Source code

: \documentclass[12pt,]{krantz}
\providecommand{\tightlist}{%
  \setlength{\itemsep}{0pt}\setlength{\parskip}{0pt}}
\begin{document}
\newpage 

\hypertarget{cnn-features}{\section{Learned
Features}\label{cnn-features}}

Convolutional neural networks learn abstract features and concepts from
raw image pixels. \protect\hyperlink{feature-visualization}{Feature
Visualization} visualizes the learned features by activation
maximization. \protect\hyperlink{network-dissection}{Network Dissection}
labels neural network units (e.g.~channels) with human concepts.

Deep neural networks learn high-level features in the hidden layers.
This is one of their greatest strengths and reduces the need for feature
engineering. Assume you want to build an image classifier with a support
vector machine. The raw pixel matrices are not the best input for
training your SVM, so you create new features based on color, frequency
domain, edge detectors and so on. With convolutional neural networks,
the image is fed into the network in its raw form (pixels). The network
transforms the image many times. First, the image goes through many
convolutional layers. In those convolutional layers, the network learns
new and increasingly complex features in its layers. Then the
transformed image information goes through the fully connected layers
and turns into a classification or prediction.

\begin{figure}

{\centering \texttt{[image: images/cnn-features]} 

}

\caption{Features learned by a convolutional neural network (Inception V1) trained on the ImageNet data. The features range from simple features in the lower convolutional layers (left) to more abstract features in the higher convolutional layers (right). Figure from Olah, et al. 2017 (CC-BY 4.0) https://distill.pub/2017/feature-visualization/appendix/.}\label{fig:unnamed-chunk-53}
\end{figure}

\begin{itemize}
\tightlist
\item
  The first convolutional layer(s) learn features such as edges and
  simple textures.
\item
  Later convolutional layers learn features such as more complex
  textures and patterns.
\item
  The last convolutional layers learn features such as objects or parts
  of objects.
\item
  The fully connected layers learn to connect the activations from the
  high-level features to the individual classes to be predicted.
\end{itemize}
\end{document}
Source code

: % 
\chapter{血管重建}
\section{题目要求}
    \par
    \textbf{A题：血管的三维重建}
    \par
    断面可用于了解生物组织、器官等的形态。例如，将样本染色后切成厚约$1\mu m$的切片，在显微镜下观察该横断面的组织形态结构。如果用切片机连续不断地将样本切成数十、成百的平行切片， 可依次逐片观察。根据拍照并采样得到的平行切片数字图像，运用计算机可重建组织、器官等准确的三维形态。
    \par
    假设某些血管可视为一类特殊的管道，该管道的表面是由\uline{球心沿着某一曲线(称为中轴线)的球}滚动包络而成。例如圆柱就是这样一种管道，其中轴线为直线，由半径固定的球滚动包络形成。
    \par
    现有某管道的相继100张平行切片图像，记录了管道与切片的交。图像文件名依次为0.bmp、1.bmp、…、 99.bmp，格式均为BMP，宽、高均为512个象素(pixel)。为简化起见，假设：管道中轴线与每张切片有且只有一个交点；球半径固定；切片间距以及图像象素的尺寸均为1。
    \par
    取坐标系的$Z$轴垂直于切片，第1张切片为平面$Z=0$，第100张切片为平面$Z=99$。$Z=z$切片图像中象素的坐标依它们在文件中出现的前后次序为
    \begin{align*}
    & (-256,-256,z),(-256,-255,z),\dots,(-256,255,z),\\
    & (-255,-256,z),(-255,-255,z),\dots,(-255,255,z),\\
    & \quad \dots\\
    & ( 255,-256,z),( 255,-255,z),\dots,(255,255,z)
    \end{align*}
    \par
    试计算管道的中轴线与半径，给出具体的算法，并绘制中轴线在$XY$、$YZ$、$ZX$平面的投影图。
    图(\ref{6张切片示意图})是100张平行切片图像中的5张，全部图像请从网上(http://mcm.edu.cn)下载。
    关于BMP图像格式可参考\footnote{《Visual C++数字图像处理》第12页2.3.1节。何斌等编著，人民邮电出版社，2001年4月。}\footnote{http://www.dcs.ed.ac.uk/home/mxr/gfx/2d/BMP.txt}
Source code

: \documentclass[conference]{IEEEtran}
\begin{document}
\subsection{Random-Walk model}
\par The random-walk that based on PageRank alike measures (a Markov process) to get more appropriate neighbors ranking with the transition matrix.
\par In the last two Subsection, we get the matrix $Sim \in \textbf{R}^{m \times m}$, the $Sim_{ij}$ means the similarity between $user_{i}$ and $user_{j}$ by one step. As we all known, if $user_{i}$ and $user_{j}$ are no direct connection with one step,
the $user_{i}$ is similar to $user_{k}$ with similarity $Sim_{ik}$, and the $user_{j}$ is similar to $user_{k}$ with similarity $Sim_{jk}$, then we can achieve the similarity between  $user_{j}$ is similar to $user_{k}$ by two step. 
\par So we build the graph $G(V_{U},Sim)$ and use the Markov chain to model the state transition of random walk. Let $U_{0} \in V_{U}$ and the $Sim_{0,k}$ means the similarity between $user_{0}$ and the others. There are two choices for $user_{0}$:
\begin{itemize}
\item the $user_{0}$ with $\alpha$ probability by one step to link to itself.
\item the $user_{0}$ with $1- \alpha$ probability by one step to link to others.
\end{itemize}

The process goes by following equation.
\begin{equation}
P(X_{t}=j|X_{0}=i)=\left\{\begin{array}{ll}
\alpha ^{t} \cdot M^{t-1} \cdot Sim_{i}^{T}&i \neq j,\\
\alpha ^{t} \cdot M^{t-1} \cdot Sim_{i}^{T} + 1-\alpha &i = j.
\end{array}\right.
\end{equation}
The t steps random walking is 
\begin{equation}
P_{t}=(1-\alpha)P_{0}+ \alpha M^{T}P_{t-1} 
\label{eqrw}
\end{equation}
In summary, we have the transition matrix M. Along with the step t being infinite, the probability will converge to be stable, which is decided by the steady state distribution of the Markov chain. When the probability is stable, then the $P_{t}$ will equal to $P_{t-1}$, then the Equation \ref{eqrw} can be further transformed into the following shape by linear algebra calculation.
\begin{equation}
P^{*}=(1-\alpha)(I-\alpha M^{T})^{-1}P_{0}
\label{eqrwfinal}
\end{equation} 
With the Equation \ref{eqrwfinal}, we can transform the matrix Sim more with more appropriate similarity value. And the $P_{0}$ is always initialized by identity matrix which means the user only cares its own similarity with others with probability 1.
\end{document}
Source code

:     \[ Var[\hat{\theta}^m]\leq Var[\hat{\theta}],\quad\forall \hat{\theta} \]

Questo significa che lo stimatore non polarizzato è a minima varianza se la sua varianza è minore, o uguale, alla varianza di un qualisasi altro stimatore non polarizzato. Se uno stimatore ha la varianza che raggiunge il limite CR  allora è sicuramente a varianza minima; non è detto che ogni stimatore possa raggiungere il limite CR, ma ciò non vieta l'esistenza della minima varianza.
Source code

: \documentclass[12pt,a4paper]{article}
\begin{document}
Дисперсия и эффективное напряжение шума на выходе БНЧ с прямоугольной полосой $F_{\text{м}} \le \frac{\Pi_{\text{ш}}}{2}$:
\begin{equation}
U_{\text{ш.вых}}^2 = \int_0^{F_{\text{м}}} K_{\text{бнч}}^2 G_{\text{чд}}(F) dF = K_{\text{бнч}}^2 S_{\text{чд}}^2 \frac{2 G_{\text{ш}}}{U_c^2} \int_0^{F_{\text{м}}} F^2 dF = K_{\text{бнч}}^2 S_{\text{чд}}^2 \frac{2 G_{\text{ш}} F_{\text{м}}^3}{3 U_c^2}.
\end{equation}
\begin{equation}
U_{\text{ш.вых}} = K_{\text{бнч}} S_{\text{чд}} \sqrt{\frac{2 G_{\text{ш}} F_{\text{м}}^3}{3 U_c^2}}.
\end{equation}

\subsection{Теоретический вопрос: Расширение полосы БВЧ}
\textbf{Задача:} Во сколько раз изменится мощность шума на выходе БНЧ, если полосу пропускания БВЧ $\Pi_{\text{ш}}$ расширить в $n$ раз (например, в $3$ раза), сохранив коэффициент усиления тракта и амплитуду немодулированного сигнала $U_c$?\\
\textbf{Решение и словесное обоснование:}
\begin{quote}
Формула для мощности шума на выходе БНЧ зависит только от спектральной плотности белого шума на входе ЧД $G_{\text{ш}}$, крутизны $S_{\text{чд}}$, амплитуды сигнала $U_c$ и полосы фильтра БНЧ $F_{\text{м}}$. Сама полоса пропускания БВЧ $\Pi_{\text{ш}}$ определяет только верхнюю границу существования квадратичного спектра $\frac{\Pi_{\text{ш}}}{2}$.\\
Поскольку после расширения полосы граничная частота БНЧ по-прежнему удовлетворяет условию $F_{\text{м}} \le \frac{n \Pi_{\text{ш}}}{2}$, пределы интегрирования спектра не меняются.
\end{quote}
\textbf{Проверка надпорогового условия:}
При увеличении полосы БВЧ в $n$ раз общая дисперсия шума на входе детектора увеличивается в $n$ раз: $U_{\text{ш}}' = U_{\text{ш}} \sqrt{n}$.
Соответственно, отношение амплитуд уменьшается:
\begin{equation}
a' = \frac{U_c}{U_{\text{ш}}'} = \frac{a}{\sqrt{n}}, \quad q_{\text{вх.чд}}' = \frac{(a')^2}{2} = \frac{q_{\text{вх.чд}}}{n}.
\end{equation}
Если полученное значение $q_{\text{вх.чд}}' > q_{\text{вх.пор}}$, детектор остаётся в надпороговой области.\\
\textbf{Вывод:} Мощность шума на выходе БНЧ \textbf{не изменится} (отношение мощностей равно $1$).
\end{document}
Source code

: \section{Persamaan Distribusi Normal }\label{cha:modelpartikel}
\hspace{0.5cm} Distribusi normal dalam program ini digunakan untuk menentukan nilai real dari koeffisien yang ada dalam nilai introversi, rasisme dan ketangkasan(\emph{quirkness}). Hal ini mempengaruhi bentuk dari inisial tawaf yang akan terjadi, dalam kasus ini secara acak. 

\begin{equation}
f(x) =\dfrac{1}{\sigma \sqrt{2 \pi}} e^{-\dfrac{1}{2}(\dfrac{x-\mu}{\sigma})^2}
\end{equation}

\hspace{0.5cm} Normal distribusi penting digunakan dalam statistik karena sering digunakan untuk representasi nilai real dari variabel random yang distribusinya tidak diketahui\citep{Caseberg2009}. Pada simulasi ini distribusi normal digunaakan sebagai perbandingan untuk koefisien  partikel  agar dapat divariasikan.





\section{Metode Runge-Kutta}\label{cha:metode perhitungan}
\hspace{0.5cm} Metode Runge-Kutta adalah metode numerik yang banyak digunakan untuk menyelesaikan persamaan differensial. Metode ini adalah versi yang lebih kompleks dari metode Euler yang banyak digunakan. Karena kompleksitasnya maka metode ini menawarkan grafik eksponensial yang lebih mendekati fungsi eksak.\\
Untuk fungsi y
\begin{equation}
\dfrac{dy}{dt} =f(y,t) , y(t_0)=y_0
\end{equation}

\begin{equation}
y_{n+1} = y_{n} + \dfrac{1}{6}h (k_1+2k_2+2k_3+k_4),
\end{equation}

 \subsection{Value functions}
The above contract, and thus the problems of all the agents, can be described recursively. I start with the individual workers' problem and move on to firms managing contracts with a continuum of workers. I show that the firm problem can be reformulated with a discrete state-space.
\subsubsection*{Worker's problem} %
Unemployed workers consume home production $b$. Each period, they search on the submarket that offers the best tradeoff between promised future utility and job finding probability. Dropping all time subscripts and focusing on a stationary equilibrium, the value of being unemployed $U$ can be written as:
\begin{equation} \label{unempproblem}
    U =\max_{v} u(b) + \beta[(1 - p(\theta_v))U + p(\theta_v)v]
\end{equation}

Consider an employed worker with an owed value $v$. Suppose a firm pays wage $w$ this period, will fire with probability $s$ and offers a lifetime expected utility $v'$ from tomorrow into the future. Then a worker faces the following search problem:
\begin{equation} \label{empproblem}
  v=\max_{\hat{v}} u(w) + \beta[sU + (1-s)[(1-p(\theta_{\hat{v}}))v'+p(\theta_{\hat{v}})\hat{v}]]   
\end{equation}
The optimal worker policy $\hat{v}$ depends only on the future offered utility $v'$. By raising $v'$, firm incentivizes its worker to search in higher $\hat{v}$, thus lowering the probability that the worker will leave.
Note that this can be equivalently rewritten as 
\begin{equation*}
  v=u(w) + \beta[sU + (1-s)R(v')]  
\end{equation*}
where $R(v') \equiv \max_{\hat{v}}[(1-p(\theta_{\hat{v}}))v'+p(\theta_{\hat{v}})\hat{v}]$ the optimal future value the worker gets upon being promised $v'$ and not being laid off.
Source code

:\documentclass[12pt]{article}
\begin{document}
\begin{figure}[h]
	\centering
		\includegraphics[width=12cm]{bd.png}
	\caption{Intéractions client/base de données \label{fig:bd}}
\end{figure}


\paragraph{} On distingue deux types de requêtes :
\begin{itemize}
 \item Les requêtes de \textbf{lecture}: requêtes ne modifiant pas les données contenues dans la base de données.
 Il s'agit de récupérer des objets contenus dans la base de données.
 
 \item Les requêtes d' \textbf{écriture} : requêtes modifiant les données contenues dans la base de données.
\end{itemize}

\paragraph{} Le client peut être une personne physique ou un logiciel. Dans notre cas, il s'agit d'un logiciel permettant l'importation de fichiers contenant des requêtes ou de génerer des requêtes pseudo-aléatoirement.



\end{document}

......

▶ _Work order_
Go line by line through the data above and report each one that holds the string "alpha".

▶ _Answer below_
\item the $user_{0}$ with $\alpha$ probability by one step to link to itself.
\item the $user_{0}$ with $1- \alpha$ probability by one step to link to others.
\alpha ^{t} \cdot M^{t-1} \cdot Sim_{i}^{T}&i \neq j,\\
\alpha ^{t} \cdot M^{t-1} \cdot Sim_{i}^{T} + 1-\alpha &i = j.
P_{t}=(1-\alpha)P_{0}+ \alpha M^{T}P_{t-1} 
P^{*}=(1-\alpha)(I-\alpha M^{T})^{-1}P_{0}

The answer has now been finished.